If a line in the data holds "look", copy that line out in full.

PROVIDED DATA:
Content starts
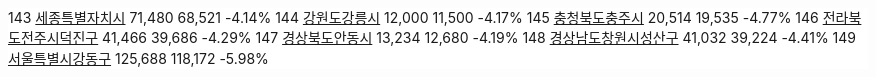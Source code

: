   <tr class="item">
    <td>143</td>
    <td><a href="/apt/세종특별자치시">세종특별자치시</a></td>
    <td>71,480</td>
    <td>68,521</td>
    <td>-4.14%</td>
  </tr>

  <tr class="item">
    <td>144</td>
    <td><a href="/apt/강원도강릉시">강원도강릉시</a></td>
    <td>12,000</td>
    <td>11,500</td>
    <td>-4.17%</td>
  </tr>

  <tr class="item">
    <td>145</td>
    <td><a href="/apt/충청북도충주시">충청북도충주시</a></td>
    <td>20,514</td>
    <td>19,535</td>
    <td>-4.77%</td>
  </tr>

  <tr class="item">
    <td>146</td>
    <td><a href="/apt/전라북도전주시덕진구">전라북도전주시덕진구</a></td>
    <td>41,466</td>
    <td>39,686</td>
    <td>-4.29%</td>
  </tr>

  <tr class="item">
    <td>147</td>
    <td><a href="/apt/경상북도안동시">경상북도안동시</a></td>
    <td>13,234</td>
    <td>12,680</td>
    <td>-4.19%</td>
  </tr>

  <tr class="item">
    <td>148</td>
    <td><a href="/apt/경상남도창원시성산구">경상남도창원시성산구</a></td>
    <td>41,032</td>
    <td>39,224</td>
    <td>-4.41%</td>
  </tr>

  <tr class="item">
    <td>149</td>
    <td><a href="/apt/서울특별시강동구">서울특별시강동구</a></td>
    <td>125,688</td>
    <td>118,172</td>
    <td>-5.98%</td>
  </tr>
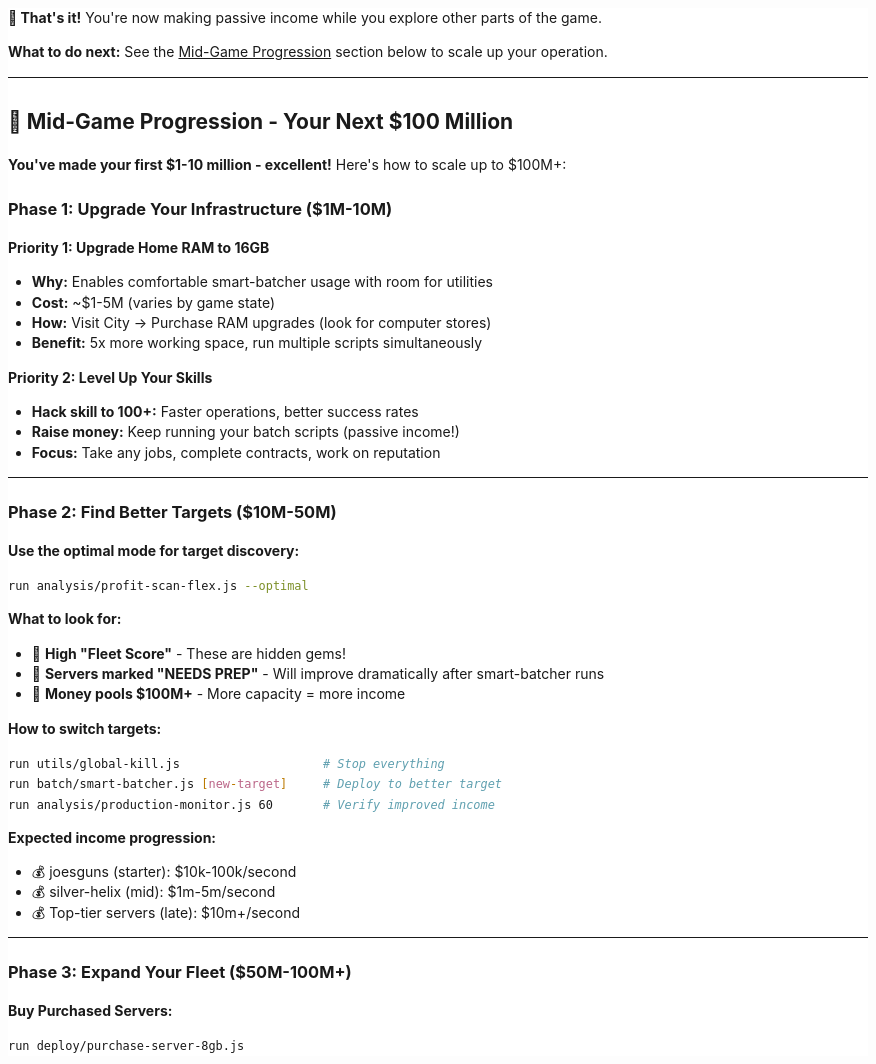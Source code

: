 
**🎉 That's it!** You're now making passive income while you explore other parts of the game.

**What to do next:** See the [Mid-Game Progression](#🎯-mid-game-progression---your-next-100-million) section below to scale up your operation.

---

## 🎯 Mid-Game Progression - Your Next $100 Million

**You've made your first $1-10 million - excellent!** Here's how to scale up to $100M+:

### Phase 1: Upgrade Your Infrastructure ($1M-10M)

**Priority 1: Upgrade Home RAM to 16GB**
- **Why:** Enables comfortable smart-batcher usage with room for utilities
- **Cost:** ~$1-5M (varies by game state)
- **How:** Visit City → Purchase RAM upgrades (look for computer stores)
- **Benefit:** 5x more working space, run multiple scripts simultaneously

**Priority 2: Level Up Your Skills**
- **Hack skill to 100+:** Faster operations, better success rates
- **Raise money:** Keep running your batch scripts (passive income!)
- **Focus:** Take any jobs, complete contracts, work on reputation

---

### Phase 2: Find Better Targets ($10M-50M)

**Use the optimal mode for target discovery:**
```bash
run analysis/profit-scan-flex.js --optimal
```

**What to look for:**
- 💎 **High "Fleet Score"** - These are hidden gems!
- 💎 **Servers marked "NEEDS PREP"** - Will improve dramatically after smart-batcher runs
- 💎 **Money pools $100M+** - More capacity = more income

**How to switch targets:**
```bash
run utils/global-kill.js                    # Stop everything
run batch/smart-batcher.js [new-target]     # Deploy to better target
run analysis/production-monitor.js 60       # Verify improved income
```

**Expected income progression:**
- 💰 joesguns (starter): $10k-100k/second
- 💰 silver-helix (mid): $1m-5m/second
- 💰 Top-tier servers (late): $10m+/second

---

### Phase 3: Expand Your Fleet ($50M-100M+)

**Buy Purchased Servers:**
```bash
run deploy/purchase-server-8gb.js
```
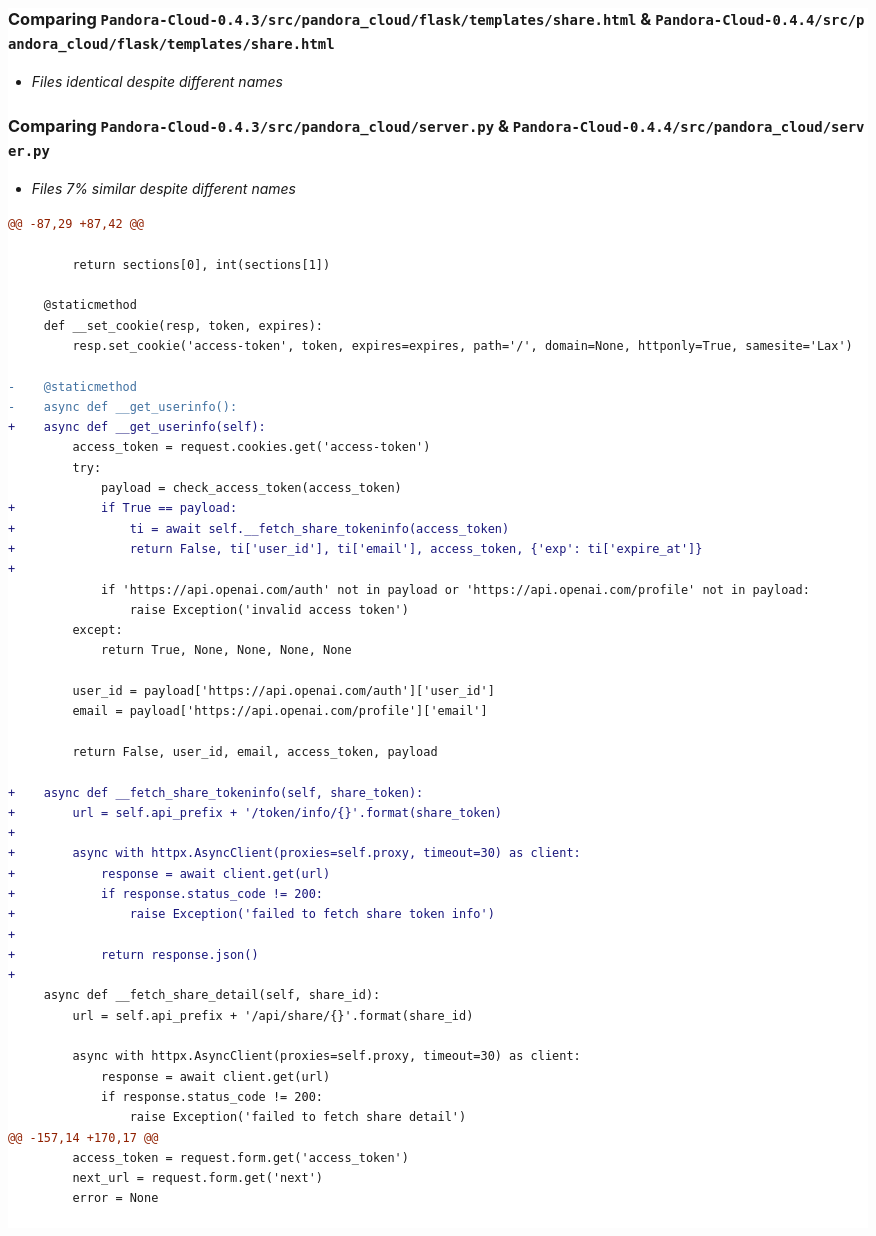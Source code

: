 ### Comparing `Pandora-Cloud-0.4.3/src/pandora_cloud/flask/templates/share.html` & `Pandora-Cloud-0.4.4/src/pandora_cloud/flask/templates/share.html`

 * *Files identical despite different names*

### Comparing `Pandora-Cloud-0.4.3/src/pandora_cloud/server.py` & `Pandora-Cloud-0.4.4/src/pandora_cloud/server.py`

 * *Files 7% similar despite different names*

```diff
@@ -87,29 +87,42 @@
 
         return sections[0], int(sections[1])
 
     @staticmethod
     def __set_cookie(resp, token, expires):
         resp.set_cookie('access-token', token, expires=expires, path='/', domain=None, httponly=True, samesite='Lax')
 
-    @staticmethod
-    async def __get_userinfo():
+    async def __get_userinfo(self):
         access_token = request.cookies.get('access-token')
         try:
             payload = check_access_token(access_token)
+            if True == payload:
+                ti = await self.__fetch_share_tokeninfo(access_token)
+                return False, ti['user_id'], ti['email'], access_token, {'exp': ti['expire_at']}
+
             if 'https://api.openai.com/auth' not in payload or 'https://api.openai.com/profile' not in payload:
                 raise Exception('invalid access token')
         except:
             return True, None, None, None, None
 
         user_id = payload['https://api.openai.com/auth']['user_id']
         email = payload['https://api.openai.com/profile']['email']
 
         return False, user_id, email, access_token, payload
 
+    async def __fetch_share_tokeninfo(self, share_token):
+        url = self.api_prefix + '/token/info/{}'.format(share_token)
+
+        async with httpx.AsyncClient(proxies=self.proxy, timeout=30) as client:
+            response = await client.get(url)
+            if response.status_code != 200:
+                raise Exception('failed to fetch share token info')
+
+            return response.json()
+
     async def __fetch_share_detail(self, share_id):
         url = self.api_prefix + '/api/share/{}'.format(share_id)
 
         async with httpx.AsyncClient(proxies=self.proxy, timeout=30) as client:
             response = await client.get(url)
             if response.status_code != 200:
                 raise Exception('failed to fetch share detail')
@@ -157,14 +170,17 @@
         access_token = request.form.get('access_token')
         next_url = request.form.get('next')
         error = None
 
```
Content ends
RESPONSE TO THIS EXERCISE:
- **How:** Visit City → Purchase RAM upgrades (look for computer stores)
**What to look for:**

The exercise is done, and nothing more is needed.